The “marketplace of ideas” is failing. That is the message of Stefan Stern’s complaint that, in this election even more than others, lies seem to be winning.
Of course, Stefan is right to say that politicians have always been economical with the actualite. But there is, surely, a big difference between Johnson and, say, Thatcher. Whilst we lefties hated much of what Thatcher did, we only rarely thought she was lying. Being a liar was the least of Thatcher’s sins. But it is the essence of Johnson’s identity.

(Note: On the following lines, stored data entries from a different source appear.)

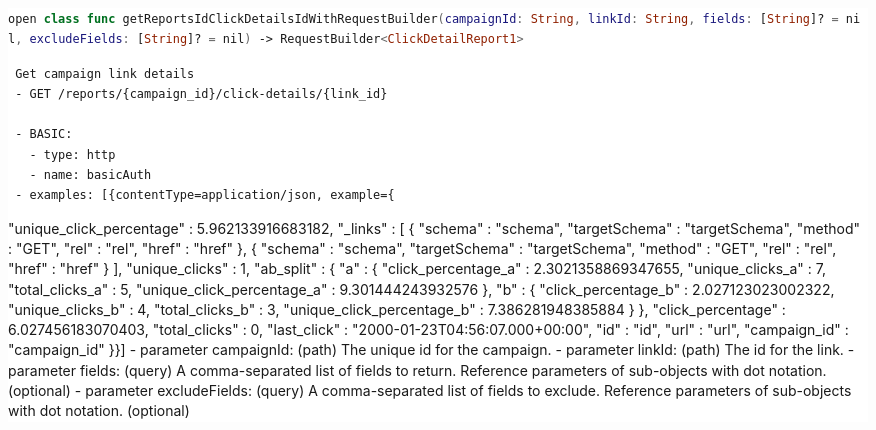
 ```swift
open class func getReportsIdClickDetailsIdWithRequestBuilder(campaignId: String, linkId: String, fields: [String]? = nil, excludeFields: [String]? = nil) -> RequestBuilder<ClickDetailReport1>
```

     Get campaign link details
     - GET /reports/{campaign_id}/click-details/{link_id}

     - BASIC:
       - type: http
       - name: basicAuth
     - examples: [{contentType=application/json, example={
  "unique_click_percentage" : 5.962133916683182,
  "_links" : [ {
    "schema" : "schema",
    "targetSchema" : "targetSchema",
    "method" : "GET",
    "rel" : "rel",
    "href" : "href"
  }, {
    "schema" : "schema",
    "targetSchema" : "targetSchema",
    "method" : "GET",
    "rel" : "rel",
    "href" : "href"
  } ],
  "unique_clicks" : 1,
  "ab_split" : {
    "a" : {
      "click_percentage_a" : 2.3021358869347655,
      "unique_clicks_a" : 7,
      "total_clicks_a" : 5,
      "unique_click_percentage_a" : 9.301444243932576
    },
    "b" : {
      "click_percentage_b" : 2.027123023002322,
      "unique_clicks_b" : 4,
      "total_clicks_b" : 3,
      "unique_click_percentage_b" : 7.386281948385884
    }
  },
  "click_percentage" : 6.027456183070403,
  "total_clicks" : 0,
  "last_click" : "2000-01-23T04:56:07.000+00:00",
  "id" : "id",
  "url" : "url",
  "campaign_id" : "campaign_id"
}}]
     - parameter campaignId: (path) The unique id for the campaign.
     - parameter linkId: (path) The id for the link.
     - parameter fields: (query) A comma-separated list of fields to return. Reference parameters of sub-objects with dot notation. (optional)
     - parameter excludeFields: (query) A comma-separated list of fields to exclude. Reference parameters of sub-objects with dot notation. (optional)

This was not supposed to happen. Liberals used to think that the marketplace of ideas was like other markets – that good products would drive out bad, that, as Mill said, “wrong opinions and practices gradually yield to fact and argument.
But they don’t. A big reason for this is that, just as ordinary markets can fail, so too does the market in ideas. And it does so for reasons we can also see sometimes when other markets fail. Here are five such reasons.

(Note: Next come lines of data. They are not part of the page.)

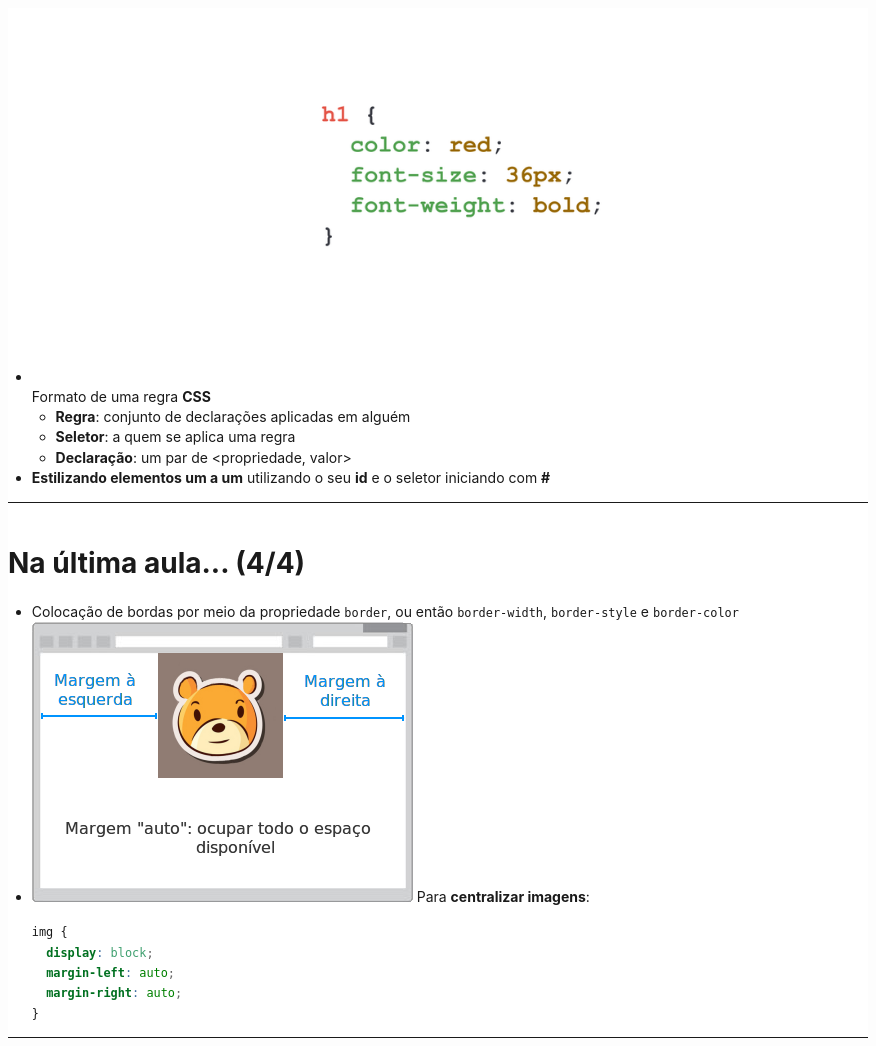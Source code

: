- ![Regra e seletor CSS](../../images/css-rule-anatomy.svg) 
  Formato de uma regra **CSS**
  - **Regra**: conjunto de declarações aplicadas em alguém
  - **Seletor**: a quem se aplica uma regra
  - **Declaração**: um par de &lt;propriedade, valor&gt;
- **Estilizando elementos um a um** utilizando o seu **id** e o seletor
  iniciando com **#**

---
# Na última aula... (4/4)

- Colocação de bordas por meio da propriedade `border`, ou então
  `border-width`, `border-style` e `border-color`
- ![](../../images/margin-auto.png) 
  Para **centralizar imagens**:
  ```css
  img {
    display: block;
    margin-left: auto;
    margin-right: auto;
  }
  ```

---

1. Monopoly. The problem here is not merely that the press is owned disproportionately by billionaires. It is also that almost all prominent journalists (though definitely not junior ones) will be hit by Labour’s tax rises, which surely imparts a bias, or at least reinforces one. And then there’s the fact that incentives to be first with a story leads to an over-reliance upon misleading (often Tory) sources: Laura Kuenssberg’s libelling of a Labour activist yesterday fitted the pattern described by Peter Oborne. On top of this, there’s what Musa Okwonga calls “the innate bias towards parties in power.”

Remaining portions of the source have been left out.